● EXERCISE
Find the lines in the records that carry the word "issues". Copy each one.

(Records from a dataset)
--- --- ---

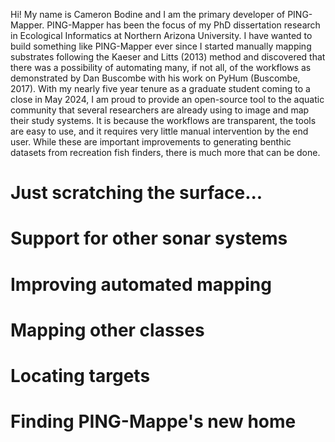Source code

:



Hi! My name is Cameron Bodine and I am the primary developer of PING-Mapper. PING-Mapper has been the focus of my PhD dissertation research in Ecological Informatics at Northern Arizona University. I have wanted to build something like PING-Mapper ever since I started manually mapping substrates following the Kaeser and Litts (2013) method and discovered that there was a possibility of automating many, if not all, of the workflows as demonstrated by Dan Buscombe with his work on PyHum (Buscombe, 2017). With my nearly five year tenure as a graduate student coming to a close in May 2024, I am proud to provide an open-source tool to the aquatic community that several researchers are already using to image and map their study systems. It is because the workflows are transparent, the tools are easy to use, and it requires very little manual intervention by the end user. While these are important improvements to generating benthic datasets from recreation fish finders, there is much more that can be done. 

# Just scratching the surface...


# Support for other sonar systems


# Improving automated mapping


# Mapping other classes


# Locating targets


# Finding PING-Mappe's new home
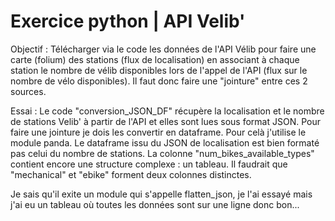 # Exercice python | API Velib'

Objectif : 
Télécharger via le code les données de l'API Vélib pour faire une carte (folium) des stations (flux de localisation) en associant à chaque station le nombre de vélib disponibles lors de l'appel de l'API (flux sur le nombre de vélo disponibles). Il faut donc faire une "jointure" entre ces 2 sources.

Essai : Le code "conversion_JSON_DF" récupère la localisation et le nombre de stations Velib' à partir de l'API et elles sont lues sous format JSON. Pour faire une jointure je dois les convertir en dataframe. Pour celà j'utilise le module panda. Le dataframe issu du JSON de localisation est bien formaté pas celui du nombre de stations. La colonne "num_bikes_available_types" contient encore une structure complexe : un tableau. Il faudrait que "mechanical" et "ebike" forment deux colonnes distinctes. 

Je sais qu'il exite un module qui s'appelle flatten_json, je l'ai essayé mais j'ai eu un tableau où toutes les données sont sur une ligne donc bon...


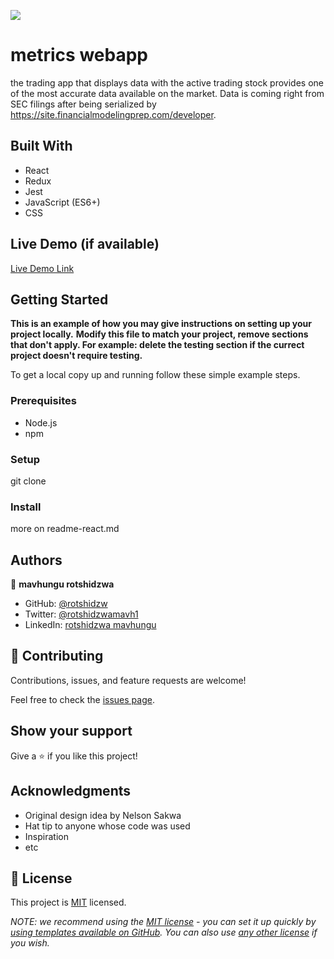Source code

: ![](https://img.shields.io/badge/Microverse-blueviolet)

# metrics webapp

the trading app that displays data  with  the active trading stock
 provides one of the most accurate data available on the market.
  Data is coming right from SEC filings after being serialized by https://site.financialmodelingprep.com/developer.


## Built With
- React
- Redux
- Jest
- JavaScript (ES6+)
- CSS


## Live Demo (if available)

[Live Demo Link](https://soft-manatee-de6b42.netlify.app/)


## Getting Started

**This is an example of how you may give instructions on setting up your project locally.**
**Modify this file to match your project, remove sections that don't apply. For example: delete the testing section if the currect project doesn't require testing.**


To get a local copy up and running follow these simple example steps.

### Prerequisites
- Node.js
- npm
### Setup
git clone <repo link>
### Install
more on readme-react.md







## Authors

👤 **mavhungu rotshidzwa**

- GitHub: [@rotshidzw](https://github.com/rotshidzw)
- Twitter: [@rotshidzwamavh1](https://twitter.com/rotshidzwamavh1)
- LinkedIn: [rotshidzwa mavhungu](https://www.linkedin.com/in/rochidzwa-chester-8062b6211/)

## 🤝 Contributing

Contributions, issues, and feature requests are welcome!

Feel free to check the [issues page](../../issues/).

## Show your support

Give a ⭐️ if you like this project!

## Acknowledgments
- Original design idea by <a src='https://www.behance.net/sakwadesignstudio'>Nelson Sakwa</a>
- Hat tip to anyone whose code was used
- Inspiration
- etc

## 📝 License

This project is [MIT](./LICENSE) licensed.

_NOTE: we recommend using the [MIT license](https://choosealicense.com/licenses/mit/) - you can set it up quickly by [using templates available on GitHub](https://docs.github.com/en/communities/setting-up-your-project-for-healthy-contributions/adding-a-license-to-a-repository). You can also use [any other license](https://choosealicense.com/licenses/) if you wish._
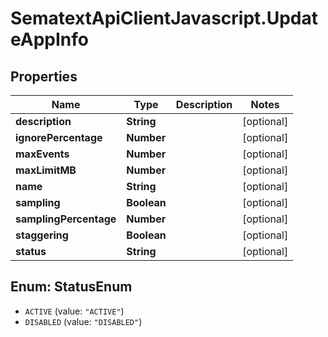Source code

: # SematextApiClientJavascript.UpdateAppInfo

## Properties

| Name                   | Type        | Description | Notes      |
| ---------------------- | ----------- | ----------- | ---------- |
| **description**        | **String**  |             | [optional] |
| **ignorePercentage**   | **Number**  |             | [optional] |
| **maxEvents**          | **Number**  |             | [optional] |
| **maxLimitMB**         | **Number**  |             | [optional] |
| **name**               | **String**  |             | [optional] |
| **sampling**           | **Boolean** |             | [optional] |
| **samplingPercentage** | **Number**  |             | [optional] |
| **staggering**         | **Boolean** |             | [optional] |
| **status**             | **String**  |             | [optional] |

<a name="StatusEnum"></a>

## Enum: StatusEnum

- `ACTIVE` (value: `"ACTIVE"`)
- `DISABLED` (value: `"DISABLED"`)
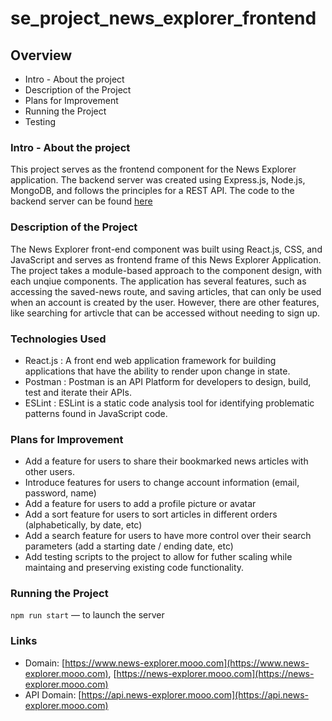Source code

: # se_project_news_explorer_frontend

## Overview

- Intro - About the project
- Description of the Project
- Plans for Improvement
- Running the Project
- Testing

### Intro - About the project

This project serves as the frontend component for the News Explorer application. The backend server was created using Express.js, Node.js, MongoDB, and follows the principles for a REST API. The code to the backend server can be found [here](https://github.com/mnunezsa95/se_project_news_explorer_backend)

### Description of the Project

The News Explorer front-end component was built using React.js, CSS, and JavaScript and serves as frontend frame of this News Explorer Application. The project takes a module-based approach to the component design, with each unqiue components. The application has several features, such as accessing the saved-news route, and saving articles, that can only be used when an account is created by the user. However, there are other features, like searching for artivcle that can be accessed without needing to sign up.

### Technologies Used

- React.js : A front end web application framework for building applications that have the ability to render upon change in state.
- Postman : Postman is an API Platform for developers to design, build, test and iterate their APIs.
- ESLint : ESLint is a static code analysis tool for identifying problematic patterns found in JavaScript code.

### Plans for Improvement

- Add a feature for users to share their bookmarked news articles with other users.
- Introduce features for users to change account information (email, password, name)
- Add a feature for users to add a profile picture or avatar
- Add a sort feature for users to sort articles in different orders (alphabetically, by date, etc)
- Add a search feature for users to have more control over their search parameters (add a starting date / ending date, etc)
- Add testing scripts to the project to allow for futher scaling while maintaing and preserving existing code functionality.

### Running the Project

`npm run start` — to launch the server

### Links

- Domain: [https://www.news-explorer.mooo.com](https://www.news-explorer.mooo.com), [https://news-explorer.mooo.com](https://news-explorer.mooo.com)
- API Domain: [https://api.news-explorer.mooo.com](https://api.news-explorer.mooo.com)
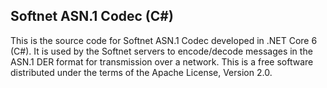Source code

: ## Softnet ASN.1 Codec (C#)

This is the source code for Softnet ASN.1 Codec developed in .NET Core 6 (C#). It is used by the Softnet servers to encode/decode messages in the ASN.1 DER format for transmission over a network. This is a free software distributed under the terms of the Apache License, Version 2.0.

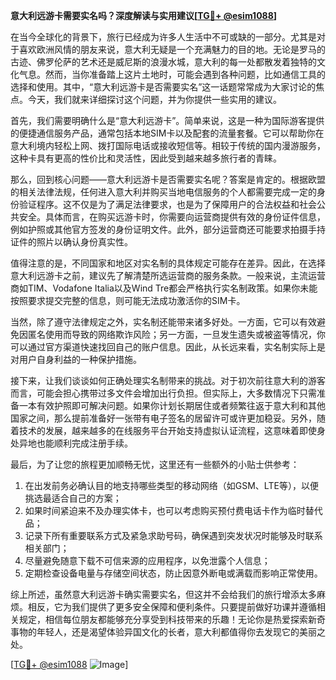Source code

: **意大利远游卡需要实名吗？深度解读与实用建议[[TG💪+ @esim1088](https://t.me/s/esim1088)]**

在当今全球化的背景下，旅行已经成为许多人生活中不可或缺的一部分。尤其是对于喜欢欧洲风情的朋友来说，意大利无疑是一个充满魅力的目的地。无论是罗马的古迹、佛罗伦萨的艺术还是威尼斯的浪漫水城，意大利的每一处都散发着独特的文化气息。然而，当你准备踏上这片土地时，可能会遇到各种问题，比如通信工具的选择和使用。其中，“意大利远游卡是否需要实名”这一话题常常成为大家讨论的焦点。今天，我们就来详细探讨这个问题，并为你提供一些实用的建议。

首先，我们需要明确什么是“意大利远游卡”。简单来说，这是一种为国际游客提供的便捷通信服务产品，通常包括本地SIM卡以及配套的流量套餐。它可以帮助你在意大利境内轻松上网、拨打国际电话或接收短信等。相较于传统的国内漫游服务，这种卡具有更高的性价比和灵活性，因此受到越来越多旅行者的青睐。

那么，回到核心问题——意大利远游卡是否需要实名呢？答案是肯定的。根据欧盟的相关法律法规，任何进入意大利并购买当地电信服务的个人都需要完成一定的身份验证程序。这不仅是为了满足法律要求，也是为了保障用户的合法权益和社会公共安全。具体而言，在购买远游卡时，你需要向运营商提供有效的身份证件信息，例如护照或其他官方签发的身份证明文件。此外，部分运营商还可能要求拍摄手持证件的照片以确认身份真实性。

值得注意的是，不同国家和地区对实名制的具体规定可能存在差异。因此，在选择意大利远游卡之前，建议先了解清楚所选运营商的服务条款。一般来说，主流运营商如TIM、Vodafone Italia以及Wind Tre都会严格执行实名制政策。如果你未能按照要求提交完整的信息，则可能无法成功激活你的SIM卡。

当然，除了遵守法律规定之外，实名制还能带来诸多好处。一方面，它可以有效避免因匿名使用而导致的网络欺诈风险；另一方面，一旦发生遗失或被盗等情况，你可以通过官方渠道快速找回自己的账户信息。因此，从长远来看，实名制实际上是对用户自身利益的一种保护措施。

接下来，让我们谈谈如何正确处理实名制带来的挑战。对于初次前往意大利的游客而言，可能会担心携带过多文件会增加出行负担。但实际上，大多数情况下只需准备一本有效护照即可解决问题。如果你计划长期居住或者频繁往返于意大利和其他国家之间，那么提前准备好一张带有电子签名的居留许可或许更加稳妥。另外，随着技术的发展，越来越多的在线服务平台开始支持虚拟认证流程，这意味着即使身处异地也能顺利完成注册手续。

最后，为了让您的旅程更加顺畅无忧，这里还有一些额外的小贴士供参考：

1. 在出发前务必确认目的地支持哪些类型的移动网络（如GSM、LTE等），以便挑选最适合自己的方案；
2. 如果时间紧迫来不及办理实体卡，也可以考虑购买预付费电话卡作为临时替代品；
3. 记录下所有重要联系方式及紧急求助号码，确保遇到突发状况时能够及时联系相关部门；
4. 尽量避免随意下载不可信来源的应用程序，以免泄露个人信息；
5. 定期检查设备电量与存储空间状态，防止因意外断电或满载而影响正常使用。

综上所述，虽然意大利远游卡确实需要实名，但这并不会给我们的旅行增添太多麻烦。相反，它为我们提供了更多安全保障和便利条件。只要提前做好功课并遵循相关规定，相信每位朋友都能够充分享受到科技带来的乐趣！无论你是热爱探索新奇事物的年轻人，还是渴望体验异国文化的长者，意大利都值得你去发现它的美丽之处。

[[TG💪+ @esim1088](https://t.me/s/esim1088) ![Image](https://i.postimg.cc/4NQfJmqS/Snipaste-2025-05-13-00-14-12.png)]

--- --- ---

● SOLUTION TO THIS PROBLEM
Contributions, issues, and feature requests are welcome!
Feel free to check the [issues page](../../issues/).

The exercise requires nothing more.